Shares of South Indian Bank are in news today after the lender reported its Q2 business updates. Also, the bank said Infomerics Ratings has assigned a 'Stable' outlook as it expects that the bank will continue to grow its business on the back of comfortable capitalisation and established presence while maintaining healthy asset quality and profitability.
Meanwhile, gross advances rose 13.07% on a yearly basis to Rs 84,741 crore. The lender reported a 8.62% growth in deposits at Rs 1.05 lakh crore in the September 2024 quarter compared to Rs 97,085 crore in the same period last year.
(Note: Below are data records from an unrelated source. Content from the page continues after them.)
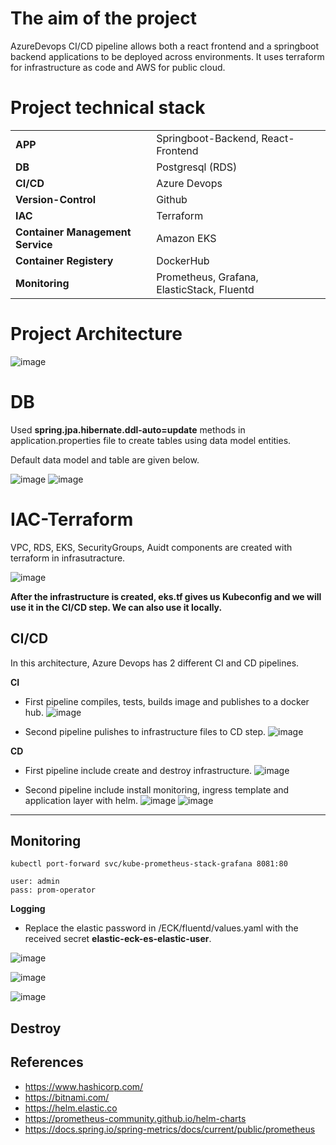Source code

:# The aim of the project
AzureDevops CI/CD pipeline allows both a react frontend and a springboot backend applications to be deployed across environments. It uses terraform for infrastructure as code and AWS for public cloud.


# Project technical stack

|  |    | 
| :-------- | :------- |
| **APP** | Springboot-Backend, React-Frontend |
| **DB** | Postgresql (RDS) |
| **CI/CD** | Azure Devops |
| **Version-Control** | Github |
| **IAC** | Terraform |
| **Container Management Service** | Amazon EKS |
| **Container Registery** | DockerHub |
| **Monitoring** | Prometheus, Grafana, ElasticStack, Fluentd |

# Project Architecture
![image](https://user-images.githubusercontent.com/33215825/150870066-cf784f07-c705-4711-9181-26871fae3368.png)


# DB
Used **spring.jpa.hibernate.ddl-auto=update** methods in application.properties file to create tables using data model entities. 

Default data model and table are given below.

![image](https://user-images.githubusercontent.com/33215825/150870968-fbe7012d-e100-4daf-909e-204503cba95c.png)
![image](https://user-images.githubusercontent.com/33215825/150871049-2c562892-85d8-449f-b6c0-0cf0eba196be.png)

# IAC-Terraform

VPC, RDS, EKS, SecurityGroups, Auidt components are created with terraform in infrasutracture.

![image](https://user-images.githubusercontent.com/33215825/150872487-42f600dd-d860-4089-885f-5e3ad9b1e732.png)

**After the infrastructure is created, eks.tf gives us Kubeconfig and we will use it in the CI/CD step. We can also use it locally.**

## CI/CD

In this architecture, Azure Devops has 2 different CI and CD pipelines.

**CI**
- First pipeline compiles, tests, builds image  and publishes to a docker hub.
 ![image](https://user-images.githubusercontent.com/33215825/150874209-b23e1b22-a6df-48b9-940e-b6874496d12e.png)

- Second pipeline pulishes to infrastructure files to CD step.
![image](https://user-images.githubusercontent.com/33215825/150874269-5a7d2254-df80-4f32-b748-6c26b395cb12.png)

**CD**
- First pipeline include create and destroy infrastructure.
![image](https://user-images.githubusercontent.com/33215825/150874854-6b292440-50cf-449f-9574-9f700e055d7c.png)

- Second pipeline include install monitoring, ingress template and application layer with helm. 
 ![image](https://user-images.githubusercontent.com/33215825/150875033-4367dfb8-f5b9-41bc-b18d-dd55c20adb67.png)
 ![image](https://user-images.githubusercontent.com/33215825/150875307-7fa0a026-4cb5-428d-9403-1b5605357946.png)



----------------------------------


## Monitoring
```
kubectl port-forward svc/kube-prometheus-stack-grafana 8081:80
```
```
user: admin
pass: prom-operator
```


**Logging**

- Replace the elastic password in /ECK/fluentd/values.yaml with the received secret **elastic-eck-es-elastic-user**.

![image](https://user-images.githubusercontent.com/33215825/150213912-d12a0642-08bf-4221-9773-2e31389dd4a8.png)

![image](https://user-images.githubusercontent.com/33215825/150213697-37dc4bc4-acf7-4cbd-82e0-1d0d65e0fdb4.png)

![image](https://user-images.githubusercontent.com/33215825/150213440-4319266b-ccb3-40bf-b7d0-6fb912b495bb.png)

## Destroy

## References

 - https://www.hashicorp.com/
 - https://bitnami.com/
 - https://helm.elastic.co
 - https://prometheus-community.github.io/helm-charts
 - https://docs.spring.io/spring-metrics/docs/current/public/prometheus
The stock closed 0.24% lower at 24.54 on Tuesday against the previous close of Rs 24.60 on BSE. Total 14.81 lakh shares of the firm changed hands amounting to a turnover of Rs 3.65 crore on BSE. Market cap of the bank stood at Rs 6420 crore on BSE.
South Indian Bank shares have a beta of 1.1, indicating very high volatility in a year.
The stock has gained lost 1.72% in a year but risen 181% in a span of two years.
CASA ratio in the last quarter fell 18 basis points to 31.85% from 32.03% in the year-ago quarter. A higher CASA ratio indicates a lower cost of funds since lenders do not usually give any interest on current account deposits and the interest on savings accounts is low.
In June 2024 quarter, South Indian Bank's gross advances rose 11.4% on a yearly basis to Rs 82,510 crore. The lender had also reported an 8.4% growth in deposits at Rs 1.04 lakh crore during the period.
Core net interest income in Q1 had grown by 7% to Rs 808 crore, on the back of an 11% growth in overall advances and 0.08% decline in the net interest margin at 3.26%. The net profit for the first quarter stood at Rs 294 crore, up 46% year on year.
Other income climbed 16.8% to Rs 422 crore. On the asset quality front, the proportion of gross non-performing assets in the June quarter stood at 4.5%, lower as compared to 5.13% in the year-ago period.
Infomerics ratings has assigned “Issuer ratings” as it derives comfort from sustained improvement in the earnings profile of the bank, granular and diversified loan book, comfortable capitalisation and moderate resource profile. However, the ratings are constrained by average, albeit improving asset quality and regionally concentrated operations.